El green es la parte más delicada y trabajada de un campo de golf. Se trata de una superficie de césped extremadamente fino, cortado entre 2 y 4 milímetros, donde se encuentra el hoyo con la bandera que cada jugador debe alcanzar en el menor número de golpes posible. Es el destino final de cada hoyo y donde se libran los momentos más tensos de la competición, ya que un buen o mal putt puede decidir torneos enteros.
La superficie del green se trabaja minuciosamente para crear una textura suave y predecible, aunque también con inclinaciones y pendientes estratégicamente diseñadas para complicar los putts. Los jugadores experimentados «leen» el green antes de cada putt, analizando las pendientes, el grano del césped y las irregularidades para calcular la trayectoria que tomará la bola. Esta lectura del green es una habilidad que requiere años de práctica y es, junto al drive, uno de los aspectos más determinantes del juego.

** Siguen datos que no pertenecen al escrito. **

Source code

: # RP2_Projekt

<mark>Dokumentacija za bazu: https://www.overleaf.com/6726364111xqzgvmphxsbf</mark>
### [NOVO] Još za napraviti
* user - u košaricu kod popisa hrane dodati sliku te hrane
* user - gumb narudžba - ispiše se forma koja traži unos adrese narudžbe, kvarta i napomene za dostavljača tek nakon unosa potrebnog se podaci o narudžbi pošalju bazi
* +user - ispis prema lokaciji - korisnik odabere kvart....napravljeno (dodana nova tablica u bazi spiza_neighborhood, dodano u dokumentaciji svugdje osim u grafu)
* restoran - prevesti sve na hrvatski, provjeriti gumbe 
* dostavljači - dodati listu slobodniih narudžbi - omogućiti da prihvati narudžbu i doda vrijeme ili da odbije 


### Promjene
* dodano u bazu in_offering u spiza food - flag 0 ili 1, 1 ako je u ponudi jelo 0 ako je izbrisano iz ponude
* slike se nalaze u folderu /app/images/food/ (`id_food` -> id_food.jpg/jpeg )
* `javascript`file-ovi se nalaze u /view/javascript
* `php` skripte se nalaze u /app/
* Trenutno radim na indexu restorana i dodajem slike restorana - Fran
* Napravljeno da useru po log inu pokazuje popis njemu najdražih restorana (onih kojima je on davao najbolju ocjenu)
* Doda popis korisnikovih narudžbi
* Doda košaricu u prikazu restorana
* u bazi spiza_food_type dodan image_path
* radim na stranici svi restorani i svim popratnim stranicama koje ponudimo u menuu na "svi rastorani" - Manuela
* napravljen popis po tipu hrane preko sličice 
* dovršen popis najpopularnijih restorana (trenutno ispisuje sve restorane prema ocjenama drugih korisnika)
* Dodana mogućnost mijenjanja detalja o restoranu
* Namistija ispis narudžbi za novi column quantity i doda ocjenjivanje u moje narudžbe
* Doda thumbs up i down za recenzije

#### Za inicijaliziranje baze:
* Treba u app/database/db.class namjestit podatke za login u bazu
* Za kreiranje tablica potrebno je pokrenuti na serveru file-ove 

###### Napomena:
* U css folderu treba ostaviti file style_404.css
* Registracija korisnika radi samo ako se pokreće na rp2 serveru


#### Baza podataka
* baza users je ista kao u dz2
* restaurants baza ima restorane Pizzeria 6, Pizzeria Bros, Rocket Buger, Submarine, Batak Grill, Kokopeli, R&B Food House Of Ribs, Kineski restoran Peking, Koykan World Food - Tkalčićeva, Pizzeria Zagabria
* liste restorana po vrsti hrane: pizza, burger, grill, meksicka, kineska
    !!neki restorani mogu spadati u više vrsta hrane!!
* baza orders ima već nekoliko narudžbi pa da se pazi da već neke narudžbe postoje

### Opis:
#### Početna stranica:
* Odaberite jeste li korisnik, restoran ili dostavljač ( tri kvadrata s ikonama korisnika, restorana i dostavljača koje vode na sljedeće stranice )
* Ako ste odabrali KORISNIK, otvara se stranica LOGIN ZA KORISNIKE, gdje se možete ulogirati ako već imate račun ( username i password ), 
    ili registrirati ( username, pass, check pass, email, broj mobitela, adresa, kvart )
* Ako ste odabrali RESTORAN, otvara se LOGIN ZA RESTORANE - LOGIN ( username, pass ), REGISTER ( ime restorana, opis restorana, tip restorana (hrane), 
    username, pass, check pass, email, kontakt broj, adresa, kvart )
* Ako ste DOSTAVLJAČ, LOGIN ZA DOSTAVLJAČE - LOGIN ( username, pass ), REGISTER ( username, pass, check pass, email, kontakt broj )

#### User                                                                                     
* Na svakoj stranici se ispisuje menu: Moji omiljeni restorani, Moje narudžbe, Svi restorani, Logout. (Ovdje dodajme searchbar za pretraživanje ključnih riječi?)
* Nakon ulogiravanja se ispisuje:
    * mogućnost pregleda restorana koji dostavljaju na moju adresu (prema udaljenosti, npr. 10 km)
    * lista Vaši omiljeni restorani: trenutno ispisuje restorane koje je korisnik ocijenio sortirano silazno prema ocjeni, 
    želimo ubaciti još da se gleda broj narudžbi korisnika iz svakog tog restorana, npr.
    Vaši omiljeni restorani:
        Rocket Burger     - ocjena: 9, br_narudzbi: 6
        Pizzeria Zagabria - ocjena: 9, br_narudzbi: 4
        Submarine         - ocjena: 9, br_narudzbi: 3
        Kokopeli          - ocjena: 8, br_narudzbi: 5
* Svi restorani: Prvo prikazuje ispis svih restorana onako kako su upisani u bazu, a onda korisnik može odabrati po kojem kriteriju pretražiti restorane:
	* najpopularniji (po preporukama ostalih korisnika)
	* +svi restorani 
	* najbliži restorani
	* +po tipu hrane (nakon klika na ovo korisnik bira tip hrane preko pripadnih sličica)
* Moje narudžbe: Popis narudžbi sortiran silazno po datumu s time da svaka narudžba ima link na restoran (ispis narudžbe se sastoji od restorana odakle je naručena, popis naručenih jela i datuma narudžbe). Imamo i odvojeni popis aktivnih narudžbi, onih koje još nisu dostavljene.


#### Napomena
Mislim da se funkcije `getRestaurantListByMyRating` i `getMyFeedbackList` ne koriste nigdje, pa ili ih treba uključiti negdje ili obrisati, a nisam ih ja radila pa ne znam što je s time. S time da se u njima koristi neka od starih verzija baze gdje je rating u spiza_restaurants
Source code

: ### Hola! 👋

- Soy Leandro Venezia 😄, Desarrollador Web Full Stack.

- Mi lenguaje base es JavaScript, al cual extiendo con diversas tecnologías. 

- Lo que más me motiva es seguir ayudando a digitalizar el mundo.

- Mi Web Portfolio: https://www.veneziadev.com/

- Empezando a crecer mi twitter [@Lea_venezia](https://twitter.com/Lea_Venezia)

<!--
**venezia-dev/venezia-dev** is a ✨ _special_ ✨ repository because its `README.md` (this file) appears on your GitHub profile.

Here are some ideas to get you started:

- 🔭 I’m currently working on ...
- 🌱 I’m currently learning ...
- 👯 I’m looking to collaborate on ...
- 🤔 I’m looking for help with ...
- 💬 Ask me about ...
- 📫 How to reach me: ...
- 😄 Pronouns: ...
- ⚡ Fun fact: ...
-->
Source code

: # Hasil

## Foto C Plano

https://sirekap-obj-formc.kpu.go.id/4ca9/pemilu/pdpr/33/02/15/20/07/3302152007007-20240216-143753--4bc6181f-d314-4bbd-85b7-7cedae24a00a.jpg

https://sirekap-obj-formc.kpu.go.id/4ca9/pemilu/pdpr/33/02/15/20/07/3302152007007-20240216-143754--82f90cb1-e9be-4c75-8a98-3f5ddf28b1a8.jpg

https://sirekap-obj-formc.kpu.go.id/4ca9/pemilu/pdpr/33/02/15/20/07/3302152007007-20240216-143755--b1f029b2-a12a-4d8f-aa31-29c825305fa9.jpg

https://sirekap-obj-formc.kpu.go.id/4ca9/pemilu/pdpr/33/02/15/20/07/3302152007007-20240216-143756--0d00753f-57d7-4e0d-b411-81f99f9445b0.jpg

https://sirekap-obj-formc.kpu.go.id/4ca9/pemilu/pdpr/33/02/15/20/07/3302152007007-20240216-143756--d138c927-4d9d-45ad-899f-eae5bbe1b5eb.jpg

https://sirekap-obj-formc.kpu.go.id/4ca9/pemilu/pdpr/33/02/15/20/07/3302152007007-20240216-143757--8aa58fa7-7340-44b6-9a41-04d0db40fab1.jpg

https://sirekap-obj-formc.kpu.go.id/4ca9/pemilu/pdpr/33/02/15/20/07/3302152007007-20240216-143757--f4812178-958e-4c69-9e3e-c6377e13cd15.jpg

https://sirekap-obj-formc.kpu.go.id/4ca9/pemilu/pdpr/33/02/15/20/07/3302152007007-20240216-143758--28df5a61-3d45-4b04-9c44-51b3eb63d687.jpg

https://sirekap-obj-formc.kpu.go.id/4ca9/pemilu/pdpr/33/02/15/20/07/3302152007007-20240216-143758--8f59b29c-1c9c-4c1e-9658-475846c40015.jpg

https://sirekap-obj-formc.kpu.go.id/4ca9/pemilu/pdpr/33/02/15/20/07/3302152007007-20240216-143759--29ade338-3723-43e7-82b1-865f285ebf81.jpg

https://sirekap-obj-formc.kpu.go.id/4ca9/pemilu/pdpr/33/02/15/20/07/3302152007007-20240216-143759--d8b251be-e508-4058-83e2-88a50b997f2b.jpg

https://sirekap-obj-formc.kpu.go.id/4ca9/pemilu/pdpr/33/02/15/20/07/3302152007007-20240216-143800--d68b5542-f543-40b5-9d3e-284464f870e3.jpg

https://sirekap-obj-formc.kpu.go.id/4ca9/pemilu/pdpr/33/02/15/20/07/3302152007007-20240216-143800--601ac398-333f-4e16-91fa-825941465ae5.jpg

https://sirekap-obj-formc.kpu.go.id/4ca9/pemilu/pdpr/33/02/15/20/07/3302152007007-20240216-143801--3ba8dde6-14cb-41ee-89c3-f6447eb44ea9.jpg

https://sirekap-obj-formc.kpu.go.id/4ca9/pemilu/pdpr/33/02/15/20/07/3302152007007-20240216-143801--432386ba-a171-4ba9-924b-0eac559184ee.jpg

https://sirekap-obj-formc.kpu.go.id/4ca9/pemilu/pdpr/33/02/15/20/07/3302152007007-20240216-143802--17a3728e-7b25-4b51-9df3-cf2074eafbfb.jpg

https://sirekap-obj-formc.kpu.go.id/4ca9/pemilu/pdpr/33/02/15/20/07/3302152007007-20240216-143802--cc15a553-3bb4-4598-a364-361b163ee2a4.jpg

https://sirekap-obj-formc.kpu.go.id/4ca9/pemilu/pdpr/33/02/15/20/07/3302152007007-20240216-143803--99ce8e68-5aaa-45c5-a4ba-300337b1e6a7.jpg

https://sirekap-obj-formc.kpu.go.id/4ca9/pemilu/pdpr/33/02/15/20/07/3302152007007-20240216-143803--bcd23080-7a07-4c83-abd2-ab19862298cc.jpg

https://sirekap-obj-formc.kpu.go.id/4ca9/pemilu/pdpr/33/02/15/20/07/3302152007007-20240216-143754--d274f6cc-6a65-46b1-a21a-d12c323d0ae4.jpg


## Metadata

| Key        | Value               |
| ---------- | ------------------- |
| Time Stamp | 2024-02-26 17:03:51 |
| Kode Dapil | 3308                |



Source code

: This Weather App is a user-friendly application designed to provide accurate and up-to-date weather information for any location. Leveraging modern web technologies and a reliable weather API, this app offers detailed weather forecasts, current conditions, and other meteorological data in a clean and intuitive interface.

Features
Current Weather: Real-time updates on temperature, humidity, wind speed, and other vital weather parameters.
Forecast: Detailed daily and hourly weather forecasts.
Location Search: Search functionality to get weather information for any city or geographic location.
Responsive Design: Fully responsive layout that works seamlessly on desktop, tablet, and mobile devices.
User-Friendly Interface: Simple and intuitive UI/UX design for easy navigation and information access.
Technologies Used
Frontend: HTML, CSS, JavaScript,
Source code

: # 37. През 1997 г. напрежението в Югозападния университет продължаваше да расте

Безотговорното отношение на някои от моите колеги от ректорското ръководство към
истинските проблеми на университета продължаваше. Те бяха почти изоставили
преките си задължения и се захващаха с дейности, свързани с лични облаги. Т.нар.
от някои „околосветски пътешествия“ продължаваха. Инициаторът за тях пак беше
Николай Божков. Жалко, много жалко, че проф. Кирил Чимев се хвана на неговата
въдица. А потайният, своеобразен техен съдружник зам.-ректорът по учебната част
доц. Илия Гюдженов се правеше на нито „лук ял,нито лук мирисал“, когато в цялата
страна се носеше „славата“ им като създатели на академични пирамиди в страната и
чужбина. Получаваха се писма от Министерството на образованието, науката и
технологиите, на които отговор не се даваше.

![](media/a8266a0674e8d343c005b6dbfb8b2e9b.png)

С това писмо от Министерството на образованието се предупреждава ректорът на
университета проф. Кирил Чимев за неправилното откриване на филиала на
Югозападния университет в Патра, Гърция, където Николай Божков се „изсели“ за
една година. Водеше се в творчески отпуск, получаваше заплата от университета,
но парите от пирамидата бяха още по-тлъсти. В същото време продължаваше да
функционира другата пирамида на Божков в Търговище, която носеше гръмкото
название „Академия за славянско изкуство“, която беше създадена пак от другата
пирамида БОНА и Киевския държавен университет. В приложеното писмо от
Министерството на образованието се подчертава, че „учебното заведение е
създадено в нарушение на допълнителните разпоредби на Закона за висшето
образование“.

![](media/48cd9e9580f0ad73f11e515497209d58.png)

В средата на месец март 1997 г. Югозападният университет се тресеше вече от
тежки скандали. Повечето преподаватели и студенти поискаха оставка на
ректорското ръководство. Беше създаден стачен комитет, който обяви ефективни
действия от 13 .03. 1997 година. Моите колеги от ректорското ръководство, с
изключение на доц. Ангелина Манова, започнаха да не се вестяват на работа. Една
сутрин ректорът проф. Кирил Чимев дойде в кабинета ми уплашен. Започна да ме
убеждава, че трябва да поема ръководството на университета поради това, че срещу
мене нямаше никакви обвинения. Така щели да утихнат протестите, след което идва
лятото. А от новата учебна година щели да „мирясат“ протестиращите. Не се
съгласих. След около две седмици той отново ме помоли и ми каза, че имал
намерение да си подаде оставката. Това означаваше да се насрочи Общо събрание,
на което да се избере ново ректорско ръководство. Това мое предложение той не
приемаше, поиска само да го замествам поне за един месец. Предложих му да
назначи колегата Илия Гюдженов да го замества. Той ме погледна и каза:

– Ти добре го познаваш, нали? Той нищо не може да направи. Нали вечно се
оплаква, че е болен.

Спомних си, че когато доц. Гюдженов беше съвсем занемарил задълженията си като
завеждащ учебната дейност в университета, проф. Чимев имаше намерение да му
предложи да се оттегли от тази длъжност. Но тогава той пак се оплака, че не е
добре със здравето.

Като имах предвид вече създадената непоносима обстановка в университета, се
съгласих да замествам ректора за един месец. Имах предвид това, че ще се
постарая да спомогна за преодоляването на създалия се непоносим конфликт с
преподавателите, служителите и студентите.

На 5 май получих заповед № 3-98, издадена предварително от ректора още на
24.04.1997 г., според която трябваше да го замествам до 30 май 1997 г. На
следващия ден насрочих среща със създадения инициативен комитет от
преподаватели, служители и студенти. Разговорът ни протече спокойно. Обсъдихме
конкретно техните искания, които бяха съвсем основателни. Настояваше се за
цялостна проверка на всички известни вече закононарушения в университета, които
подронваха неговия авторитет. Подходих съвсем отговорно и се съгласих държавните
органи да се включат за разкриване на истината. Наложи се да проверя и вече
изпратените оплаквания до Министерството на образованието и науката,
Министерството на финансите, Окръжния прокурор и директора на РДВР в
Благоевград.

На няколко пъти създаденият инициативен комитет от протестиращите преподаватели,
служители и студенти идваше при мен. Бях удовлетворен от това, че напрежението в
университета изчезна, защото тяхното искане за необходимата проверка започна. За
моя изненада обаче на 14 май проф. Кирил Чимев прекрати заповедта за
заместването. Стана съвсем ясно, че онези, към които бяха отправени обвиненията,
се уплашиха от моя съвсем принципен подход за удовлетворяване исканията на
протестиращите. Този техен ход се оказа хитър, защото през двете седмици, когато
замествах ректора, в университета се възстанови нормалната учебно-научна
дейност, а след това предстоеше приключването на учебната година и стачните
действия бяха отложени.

El mantenimiento del green es la tarea más exigente para el personal de un campo de golf. Se corta a diario, se riega con precisión y se airea periódicamente para mantener la salud del césped. Los jugadores tienen la responsabilidad de reparar las marcas de aterrizaje (pitchmarks) que deja la bola al caer sobre el green, usando una herramienta específica llamada reparapitchmarks. También deben evitar dejar marcas con los tacos y retirar la bandera antes de putear para no obtener ventaja indebida.